Posted On: Jul 02, 2026
Job Overview
Salary
Depends on Experience
Required Skills
- OpenTelemetry
- CloudWatch
- Azure Monitor
- Apache Kafka
- Amazon SQS
- Python
Job Description
Roles and Responsibilities
- Design and implement OpenTelemetry instrumentation for applications, services, and cloud platforms.
- Develop and maintain OpenTelemetry Collector pipelines, including receivers, processors, exporters, and routing.
- Instrument distributed applications using OpenTelemetry SDKs (Java, Python, Node.js, Go).
- Configure tracing, metrics, and structured logging following OpenTelemetry semantic conventions.
- Implement observability for Kubernetes, containers, serverless platforms, and cloud services.
- Instrument asynchronous messaging systems such as Kafka and SQS with end-to-end trace propagation.
- Develop internal instrumentation libraries and reusable observability components.
- Define and implement SLIs, SLOs, and application performance monitoring (APM) standards.
- Optimize telemetry pipelines through sampling strategies, cardinality management, and performance tuning.
- Collaborate with Platform Engineering, SRE, DevOps, and development teams to establish observability best practices.
Required Qualifications
- Bachelor's degree in Computer Science, Information Technology, or a related field.
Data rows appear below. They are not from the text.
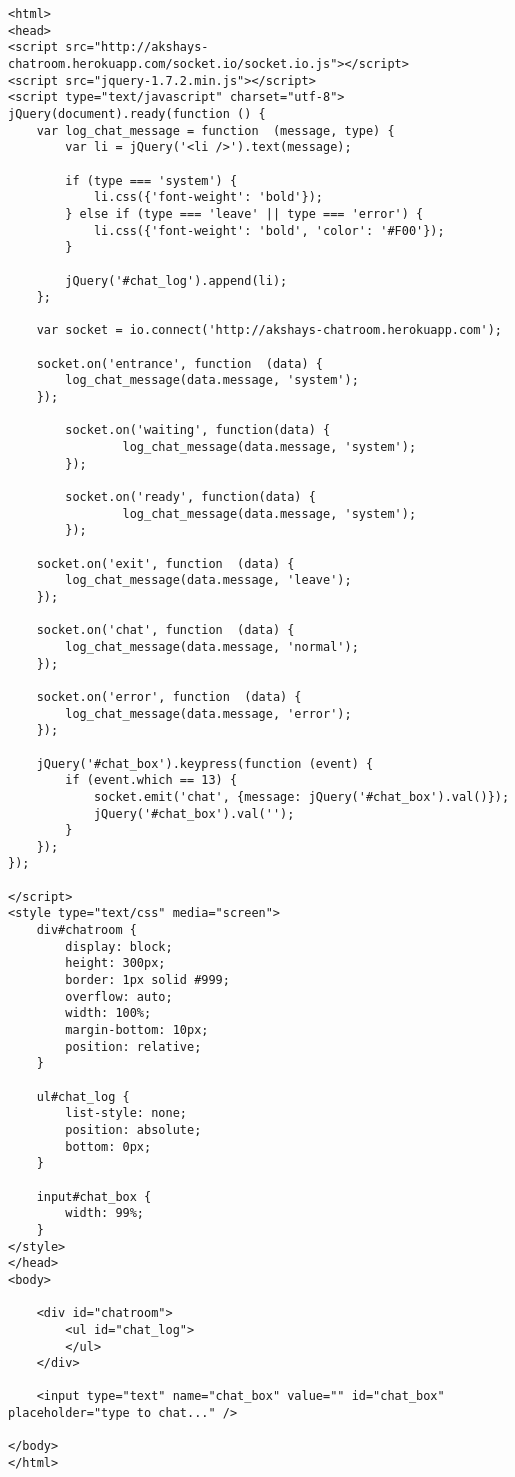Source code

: \documentclass{article}
\begin{document}
\lstset{language=HTML}
\begin{lstlisting}
<html>
<head>
<script src="http://akshays-chatroom.herokuapp.com/socket.io/socket.io.js"></script>
<script src="jquery-1.7.2.min.js"></script>
<script type="text/javascript" charset="utf-8">
jQuery(document).ready(function () {
	var log_chat_message = function  (message, type) {
		var li = jQuery('<li />').text(message);
		
		if (type === 'system') {
			li.css({'font-weight': 'bold'});
		} else if (type === 'leave' || type === 'error') {
			li.css({'font-weight': 'bold', 'color': '#F00'});
		}
				
		jQuery('#chat_log').append(li);
	};

	var socket = io.connect('http://akshays-chatroom.herokuapp.com');

	socket.on('entrance', function  (data) {
		log_chat_message(data.message, 'system');
	});

        socket.on('waiting', function(data) {
                log_chat_message(data.message, 'system');
        });

        socket.on('ready', function(data) {
                log_chat_message(data.message, 'system');
        });

	socket.on('exit', function  (data) {
		log_chat_message(data.message, 'leave');
	});

	socket.on('chat', function  (data) {
		log_chat_message(data.message, 'normal');
	});

	socket.on('error', function  (data) {
		log_chat_message(data.message, 'error');
	});

	jQuery('#chat_box').keypress(function (event) {
		if (event.which == 13) {
			socket.emit('chat', {message: jQuery('#chat_box').val()});
			jQuery('#chat_box').val('');
		}
	});
});

</script>
<style type="text/css" media="screen">
	div#chatroom {
		display: block;
		height: 300px;
		border: 1px solid #999;
		overflow: auto;
		width: 100%;
		margin-bottom: 10px;
		position: relative;
	}

	ul#chat_log {
		list-style: none;
		position: absolute;
		bottom: 0px;
	}

	input#chat_box {
		width: 99%;
	}
</style>
</head>
<body>

	<div id="chatroom">
		<ul id="chat_log">
		</ul>
	</div>

	<input type="text" name="chat_box" value="" id="chat_box" placeholder="type to chat..." />

</body>
</html>

\end{lstlisting}
\end{document}
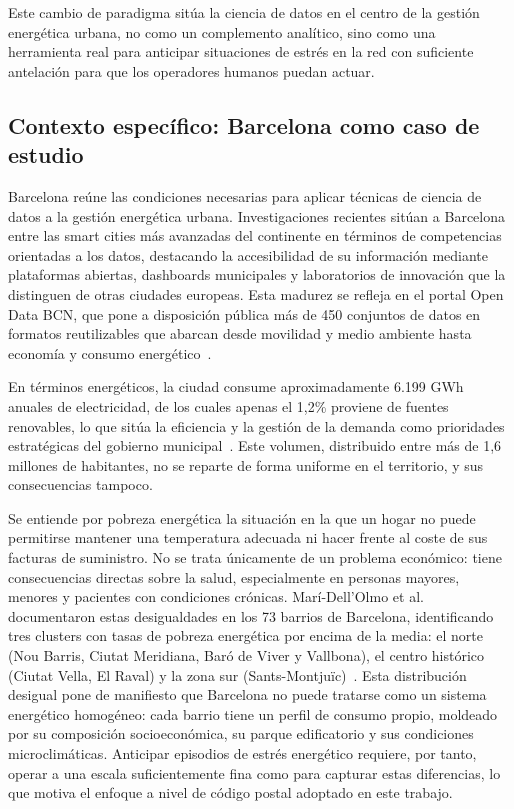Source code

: \documentclass[12pt, a4paper]{article}
\begin{document}
Este cambio de paradigma sitúa la ciencia de datos en el centro de la gestión energética urbana, no como un complemento analítico, sino como una herramienta real para anticipar situaciones de estrés en la red con suficiente antelación para que los operadores humanos puedan actuar.

\subsection{Contexto específico: Barcelona como caso de estudio}


Barcelona reúne las condiciones necesarias para aplicar técnicas de ciencia de datos a la gestión energética urbana. Investigaciones recientes sitúan a Barcelona entre las smart cities más avanzadas del continente en términos de competencias orientadas a los datos, destacando la accesibilidad de su información mediante plataformas abiertas, dashboards municipales y laboratorios de innovación que la distinguen de otras ciudades europeas. Esta madurez se refleja en el portal Open Data BCN, que pone a disposición pública más de 450 conjuntos de datos en formatos reutilizables que abarcan desde movilidad y medio ambiente hasta economía y consumo energético~\cite{krogstie2020}.

En términos energéticos, la ciudad consume aproximadamente 6.199 GWh anuales de electricidad, de los cuales apenas el 1,2\% proviene de fuentes renovables, lo que sitúa la eficiencia y la gestión de la demanda como prioridades estratégicas del gobierno municipal~\cite{ajuntament2022}. Este volumen, distribuido entre más de 1,6 millones de habitantes, no se reparte de forma uniforme en el territorio, y sus consecuencias tampoco.

Se entiende por pobreza energética la situación en la que un hogar no puede permitirse mantener una temperatura adecuada ni hacer frente al coste de sus facturas de suministro. No se trata únicamente de un problema económico: tiene consecuencias directas sobre la salud, especialmente en personas mayores, menores y pacientes con condiciones crónicas. Marí-Dell'Olmo et al. documentaron estas desigualdades en los 73 barrios de Barcelona, identificando tres clusters con tasas de pobreza energética por encima de la media: el norte (Nou Barris, Ciutat Meridiana, Baró de Viver y Vallbona), el centro histórico (Ciutat Vella, El Raval) y la zona sur (Sants-Montjuïc)~\cite{maridelolmo2022}. Esta distribución desigual pone de manifiesto que Barcelona no puede tratarse como un sistema energético homogéneo: cada barrio tiene un perfil de consumo propio, moldeado por su composición socioeconómica, su parque edificatorio y sus condiciones microclimáticas. Anticipar episodios de estrés energético requiere, por tanto, operar a una escala suficientemente fina como para capturar estas diferencias, lo que motiva el enfoque a nivel de código postal adoptado en este trabajo.
\end{document}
- 8+ years of software engineering or observability experience.
- Strong hands-on experience with OpenTelemetry and OpenTelemetry Collector.
- Experience with distributed tracing, metrics, logs, and APM solutions.
- Proficiency in one or more programming languages: Java, Python, Go, or Node.js.
- Experience with Kubernetes and cloud platforms including AWS, Azure, and GCP.
- Knowledge of serverless and containerized environments.
- Experience with cloud monitoring services such as CloudWatch, Azure Monitor, and Google Cloud Monitoring.
- Experience with messaging platforms such as Kafka or SQS.
- Strong understanding of telemetry pipelines, sampling, trace context propagation, and observability best practices.
Preferred Skills
- Experience with Prometheus, Grafana, Jaeger, or Tempo.
- Knowledge of network telemetry (NetFlow, sFlow, SNMP, IPFIX, BGP).
- Experience supporting AIOps or machine learning-driven observability platforms.
- Familiarity with DevOps, CI/CD, and Infrastructure as Code.
Job ID: NT221669